U.S. Bancorp's first-quarter profit fell 3 percent, hurt by soured loans in the energy patch, but executives said the trouble was contained and sounded upbeat about the rest of the year.

"We're feeling good across the board," Richard Davis, the firm's chief executive, said in a discussion with analysts about the results announced Wednesday. "We already know what quarter two is starting to look like and it's feeling very robust."

Davis, the highest-profile bank executive in Minneapolis, also made his first extensive public remarks about the review of bank industry risk and too-big-to-fail policies that's underway at the Federal Reserve Bank of Minneapolis.

Leaders of several major banks and trade groups have criticized the project, which is designed to create legislative proposals for Congress later this year. Davis said he's confident a "balanced recommendation" will emerge from the effort.

He said he's met with Neel Kashkari, the new Minneapolis Fed president who launched the policy review, and has been able to share his thoughts "routinely" with him privately. He said the two enjoy a good relationship.

"I don't think he's coming in with his gun sights on U.S. Bank. In fact, I'm sure he's not," Davis said. "I appreciate his approach. I welcome people coming with ideas."

At a symposium at the Minneapolis Fed earlier this month, one speaker suggested limiting the size of American banking companies at an asset level that is smaller than U.S. Bank's, something that, if accepted by Congress, would force the Minneapolis-based firm to cut down its size.

In the call with analysts, Davis said the company, which is the nation's fifth-largest bank, is the right size. "Kind of the Goldilocks of banks," he said.

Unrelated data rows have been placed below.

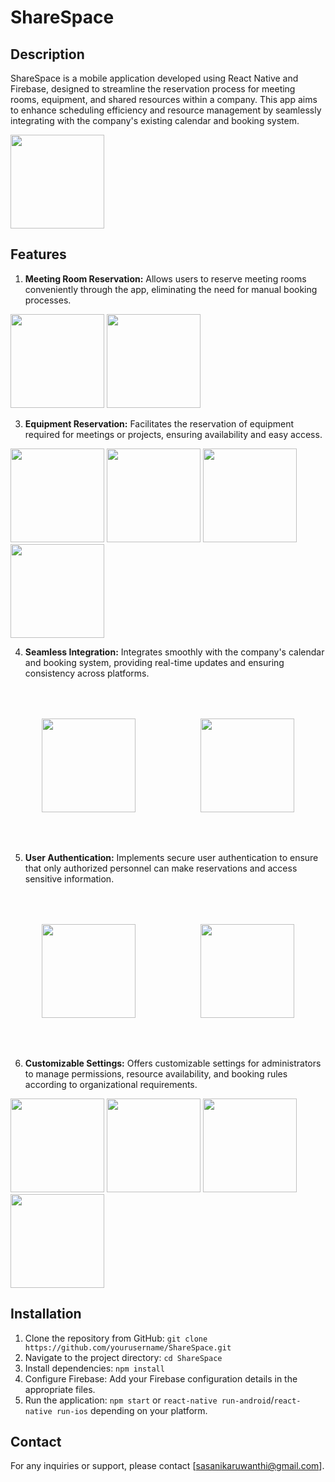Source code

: # ShareSpace

## Description

ShareSpace is a mobile application developed using React Native and Firebase, designed to streamline the reservation process for meeting rooms, equipment, and shared resources within a company. This app aims to enhance scheduling efficiency and resource management by seamlessly integrating with the company's existing calendar and booking system.

<img src="https://github.com/Sasanika/DemoApp/assets/134100704/f3460c57-01d1-41f5-b27c-bee2577944cf" width="150" >

## Features

1. **Meeting Room Reservation:** Allows users to reserve meeting rooms conveniently through the app, eliminating the need for manual booking processes.

<img src="https://github.com/Sasanika/DemoApp/assets/134100704/bf051afc-33d3-4b10-a2a0-21d653957677" width="150" >
<img src="https://github.com/Sasanika/DemoApp/assets/134100704/70ed1b1d-a016-4a2d-a973-76b47246634c" width="150">

   
3. **Equipment Reservation:** Facilitates the reservation of equipment required for meetings or projects, ensuring availability and easy access.

<img src="https://github.com/Sasanika/DemoApp/assets/134100704/2546c7e3-e436-4336-bef6-256df16d92c0" width="150" >
<img src="https://github.com/Sasanika/DemoApp/assets/134100704/cac3dde2-ff3b-43f3-b44a-523337222de2" width="150">
<img src="https://github.com/Sasanika/DemoApp/assets/134100704/06033443-eca7-43f8-9ce5-020ed27586b0" width="150">
<img src="https://github.com/Sasanika/DemoApp/assets/134100704/443cd1fc-8efb-4982-a697-398b874d2a6c" width="150">
  
4. **Seamless Integration:** Integrates smoothly with the company's calendar and booking system, providing real-time updates and ensuring consistency across platforms.

<img src="https://github.com/Sasanika/DemoApp/assets/134100704/3d4f462c-3b14-45ef-a042-d74bd369da66" width="150" style="padding: 50px;"> <img src="https://github.com/Sasanika/DemoApp/assets/134100704/9df74092-c33e-475f-8b92-776b9313b069" width="150" style="padding: 50px;">

5. **User Authentication:** Implements secure user authentication to ensure that only authorized personnel can make reservations and access sensitive information.

<img src="https://github.com/Sasanika/DemoApp/assets/134100704/5997cdad-ce8b-4dc4-9c9e-1283dfa68740" width="150" style="padding: 50px;"> <img src="https://github.com/Sasanika/DemoApp/assets/134100704/014cad5f-7679-4887-aa1d-45f4522b98d2" width="150" style="padding: 50px;">
  
6. **Customizable Settings:** Offers customizable settings for administrators to manage permissions, resource availability, and booking rules according to organizational requirements.

<img src="https://github.com/Sasanika/DemoApp/assets/134100704/17ab8454-5c26-41ed-8768-47e30f8816b0" width="150" >
<img src="https://github.com/Sasanika/DemoApp/assets/134100704/073ad5f8-cced-4057-8914-ba27833dc786" width="150">
<img src="https://github.com/Sasanika/DemoApp/assets/134100704/b6cad633-9098-4e2a-90a4-9e988c50a1b4" width="150" >
<img src="https://github.com/Sasanika/DemoApp/assets/134100704/78e55583-007d-4fc0-8a94-65db22263d7e" width="150">

## Installation

1. Clone the repository from GitHub: `git clone https://github.com/yourusername/ShareSpace.git`
2. Navigate to the project directory: `cd ShareSpace`
3. Install dependencies: `npm install`
4. Configure Firebase: Add your Firebase configuration details in the appropriate files.
5. Run the application: `npm start` or `react-native run-android`/`react-native run-ios` depending on your platform.


## Contact

For any inquiries or support, please contact [sasanikaruwanthi@gmail.com].

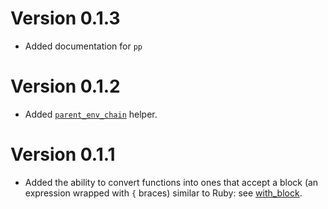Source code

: # Version 0.1.3

* Added documentation for `pp`

# Version 0.1.2

* Added [`parent_env_chain`](R/parent_env_chain.R) helper.

# Version 0.1.1

 * Added the ability to convert functions into ones that accept a block
   (an expression wrapped with `{` braces) similar to Ruby: see [with_block](R/with_block.R).
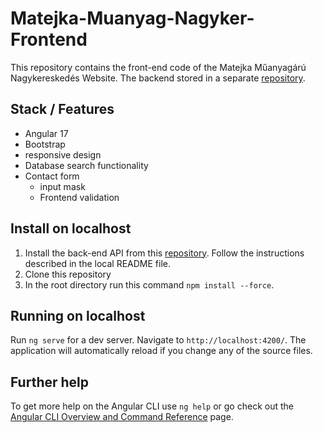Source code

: # Matejka-Muanyag-Nagyker-Frontend

This repository contains the front-end code of the Matejka Műanyagárú Nagykereskedés Website. The backend stored in a separate [repository](https://github.com/tamasviktorkrizsan/web-muanyag-nagyker-backend).


## Stack / Features

- Angular 17
- Bootstrap
- responsive design
- Database search functionality
- Contact form
  - input mask
  - Frontend validation


## Install on localhost

1. Install the back-end API from this [repository](https://github.com/tamasviktorkrizsan/web-muanyag-nagyker-backend). Follow the instructions described in the local README file.
2. Clone this repository
3. In the root directory run this command `npm install --force`.


## Running on localhost

Run `ng serve` for a dev server. Navigate to `http://localhost:4200/`. The application will automatically reload if you change any of the source files.


## Further help

To get more help on the Angular CLI use `ng help` or go check out the [Angular CLI Overview and Command Reference](https://angular.io/cli) page.
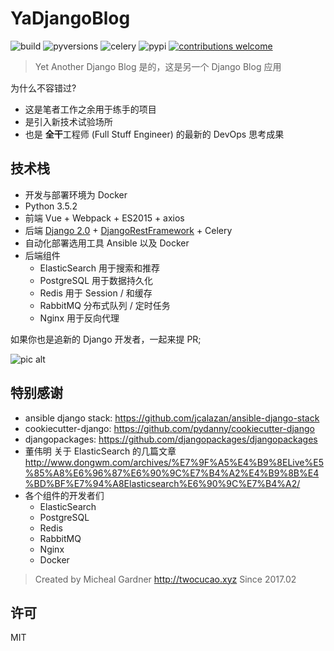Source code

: # YaDjangoBlog

![build](https://img.shields.io/travis/twocucao/YaDjangoWeb.svg)
![pyversions](https://img.shields.io/badge/python%20-3.5%2B-blue.svg)
![celery](https://img.shields.io/badge/celery-4.0.2-4BC51D.svg)
![pypi](https://img.shields.io/pypi/v/nine.svg)
[![contributions welcome](https://img.shields.io/badge/contributions-welcome-ff69b4.svg)](https://github.com/twocucao/YaDjangoWeb/issues)

> Yet Another Django Blog 是的，这是另一个 Django Blog 应用

为什么不容错过?

- 这是笔者工作之余用于练手的项目
- 是引入新技术试验场所
- 也是 **全干**工程师 (Full Stuff Engineer) 的最新的 DevOps 思考成果

## 技术栈

 - 开发与部署环境为 Docker
 - Python 3.5.2
 - 前端 Vue + Webpack + ES2015 + axios
 - 后端 [Django 2.0](https://github.com/django/django) + [DjangoRestFramework](https://github.com/tomchristie/django-rest-framework/) + Celery
 - 自动化部署选用工具 Ansible 以及 Docker
 - 后端组件
   - ElasticSearch 用于搜索和推荐
   - PostgreSQL 用于数据持久化
   - Redis 用于 Session / 和缓存
   - RabbitMQ 分布式队列 / 定时任务
   - Nginx 用于反向代理

如果你也是追新的 Django 开发者，一起来提 PR;

![pic alt](https://camo.githubusercontent.com/af66ed3ad2d9fd159b9f5fdc92ba0a1804cff642/68747470733a2f2f692e696d6775722e636f6d2f4766746846417a2e706e67)

## 特别感谢

- ansible django stack: https://github.com/jcalazan/ansible-django-stack
- cookiecutter-django: https://github.com/pydanny/cookiecutter-django
- djangopackages: https://github.com/djangopackages/djangopackages
- 董伟明 关于 ElasticSearch 的几篇文章 http://www.dongwm.com/archives/%E7%9F%A5%E4%B9%8ELive%E5%85%A8%E6%96%87%E6%90%9C%E7%B4%A2%E4%B9%8B%E4%BD%BF%E7%94%A8Elasticsearch%E6%90%9C%E7%B4%A2/
- 各个组件的开发者们
   - ElasticSearch
   - PostgreSQL
   - Redis
   - RabbitMQ
   - Nginx
   - Docker

> Created by Micheal Gardner http://twocucao.xyz Since 2017.02

## 许可

MIT

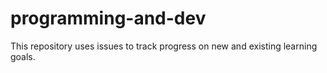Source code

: # programming-and-dev
This repository uses issues to track progress on new and existing learning goals.
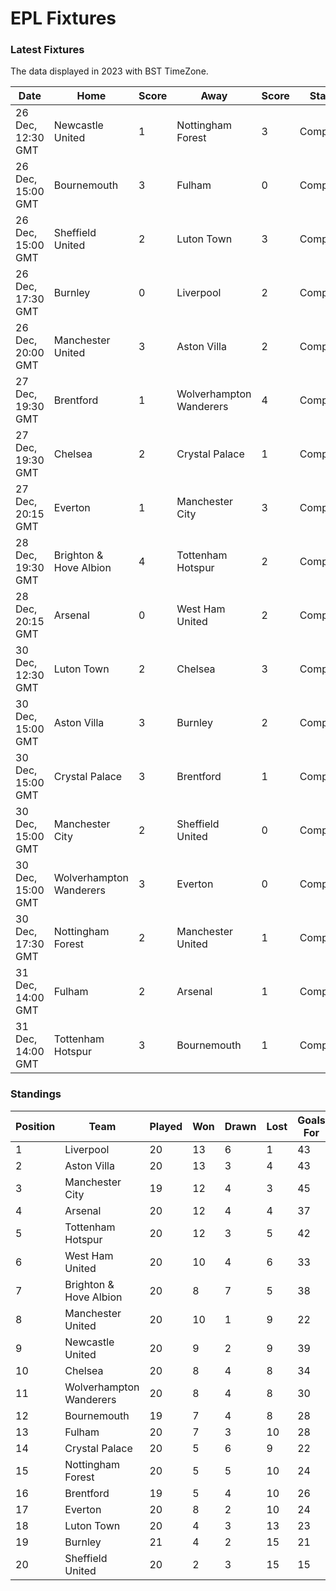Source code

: # EPL Fixtures

### Latest Fixtures

The data displayed in 2023 with BST TimeZone.

<!-- START_TABLE -->
| Date | Home | Score | Away | Score | Status |
|-------------|--------|--------------|--------|--------------|--------|
| 26 Dec, 12:30 GMT | Newcastle United | 1 | Nottingham Forest | 3 | Completed |
| 26 Dec, 15:00 GMT | Bournemouth | 3 | Fulham | 0 | Completed |
| 26 Dec, 15:00 GMT | Sheffield United | 2 | Luton Town | 3 | Completed |
| 26 Dec, 17:30 GMT | Burnley | 0 | Liverpool | 2 | Completed |
| 26 Dec, 20:00 GMT | Manchester United | 3 | Aston Villa | 2 | Completed |
| 27 Dec, 19:30 GMT | Brentford | 1 | Wolverhampton Wanderers | 4 | Completed |
| 27 Dec, 19:30 GMT | Chelsea | 2 | Crystal Palace | 1 | Completed |
| 27 Dec, 20:15 GMT | Everton | 1 | Manchester City | 3 | Completed |
| 28 Dec, 19:30 GMT | Brighton & Hove Albion | 4 | Tottenham Hotspur | 2 | Completed |
| 28 Dec, 20:15 GMT | Arsenal | 0 | West Ham United | 2 | Completed |
| 30 Dec, 12:30 GMT | Luton Town | 2 | Chelsea | 3 | Completed |
| 30 Dec, 15:00 GMT | Aston Villa | 3 | Burnley | 2 | Completed |
| 30 Dec, 15:00 GMT | Crystal Palace | 3 | Brentford | 1 | Completed |
| 30 Dec, 15:00 GMT | Manchester City | 2 | Sheffield United | 0 | Completed |
| 30 Dec, 15:00 GMT | Wolverhampton Wanderers | 3 | Everton | 0 | Completed |
| 30 Dec, 17:30 GMT | Nottingham Forest | 2 | Manchester United | 1 | Completed |
| 31 Dec, 14:00 GMT | Fulham | 2 | Arsenal | 1 | Completed |
| 31 Dec, 14:00 GMT | Tottenham Hotspur | 3 | Bournemouth | 1 | Completed |
<!-- END_TABLE -->

### Standings

<!-- START_STANDINGS -->
| Position | Team | Played | Won | Drawn | Lost | Goals For | Goals Against | Goal Difference | Points |
|----------|------|--------|-----|-------|------|-----------|---------------|-----------------|--------|
| 1 | Liverpool | 20 | 13 | 6 | 1 | 43 | 18 | 25 | 45 |
| 2 | Aston Villa | 20 | 13 | 3 | 4 | 43 | 27 | 16 | 42 |
| 3 | Manchester City | 19 | 12 | 4 | 3 | 45 | 21 | 24 | 40 |
| 4 | Arsenal | 20 | 12 | 4 | 4 | 37 | 20 | 17 | 40 |
| 5 | Tottenham Hotspur | 20 | 12 | 3 | 5 | 42 | 29 | 13 | 39 |
| 6 | West Ham United | 20 | 10 | 4 | 6 | 33 | 30 | 3 | 34 |
| 7 | Brighton & Hove Albion | 20 | 8 | 7 | 5 | 38 | 33 | 5 | 31 |
| 8 | Manchester United | 20 | 10 | 1 | 9 | 22 | 27 | -5 | 31 |
| 9 | Newcastle United | 20 | 9 | 2 | 9 | 39 | 29 | 10 | 29 |
| 10 | Chelsea | 20 | 8 | 4 | 8 | 34 | 31 | 3 | 28 |
| 11 | Wolverhampton Wanderers | 20 | 8 | 4 | 8 | 30 | 31 | -1 | 28 |
| 12 | Bournemouth | 19 | 7 | 4 | 8 | 28 | 35 | -7 | 25 |
| 13 | Fulham | 20 | 7 | 3 | 10 | 28 | 35 | -7 | 24 |
| 14 | Crystal Palace | 20 | 5 | 6 | 9 | 22 | 29 | -7 | 21 |
| 15 | Nottingham Forest | 20 | 5 | 5 | 10 | 24 | 35 | -11 | 20 |
| 16 | Brentford | 19 | 5 | 4 | 10 | 26 | 31 | -5 | 19 |
| 17 | Everton | 20 | 8 | 2 | 10 | 24 | 28 | -4 | 16 |
| 18 | Luton Town | 20 | 4 | 3 | 13 | 23 | 38 | -15 | 15 |
| 19 | Burnley | 21 | 4 | 2 | 15 | 21 | 41 | -20 | 14 |
| 20 | Sheffield United | 20 | 2 | 3 | 15 | 15 | 49 | -34 | 9 |
<!-- END_STANDINGS -->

Growth in the bank's expenses for employee pay, technology and communications drew some scrutiny from analysts after the results were announced. But it was a solid quarter for U.S. Bank, the results showed, and investors sent the company's shares up 2 percent to $42.73 Wednesday.

U.S. Bank said it earned $1.39 billion, or 76 cents a diluted share, in the quarter. Revenue grew by 2.7 percent to $5.04 billion, on 5.8 percent growth in total loans and 5.1 percent growth in payments-related fee revenue, driven by increased credit and debit card revenue.

Though only 1.3 percent of U.S. Bank's commercial loans are to energy-related businesses, the bank's provision for credit losses — money set aside to cover bad loans — grew by $66 million, or 25 percent, compared with a year ago. Since money for loan losses is taken directly out of the profit column, the energy weakness more than accounted for the $55 million decline in profit.

Executives don't expect another large step upward in the bank's reserve for loan losses, and the firm is better off than most competitors, who have greater exposure to the energy industry. U.S. Bank executives vigorously discussed over the past five years whether to place more chips on the North Dakota oil boom, and they opted not to, said Andy Cecere, the company's president and chief operating officer.

"Given the volatility of this and given the uncertainty around prices in the future, and the likelihood that it could go up or down rather rapidly, we decided not to do that," Cecere said.

Total lending growth was driven by growth in commercial loans and credit cards, and also residential mortgages and auto lending.

Analysts questioned whether expenses at the bank, which grew 3.2 percent in the quarter, would continue to grow.

Compliance costs have nearly tripled in the past five years, Davis said, but those expenses are peaking now, and should come down by "tens of millions of dollars, not hundreds of millions of dollars," in the next few quarters. As long as the bank can continue to expand its portfolio of high-quality loans, "we can make money," Davis said.

Much of the expense growth came from pay increases for employees, said Kathy Rogers, the bank's chief financial officer.

"The increase in compensation, the majority of that was driven by our merit increase," she said, and full-time employees received 20 shares each of company stock in January.

Another headwind is low interest rates. In order to meet its projections, the bank is counting on the Federal Reserve to hike rates once more this year, which would boost interest income for the bank.

"If it doesn't it won't be Armageddon, but it'll be something we hope to get," Davis said.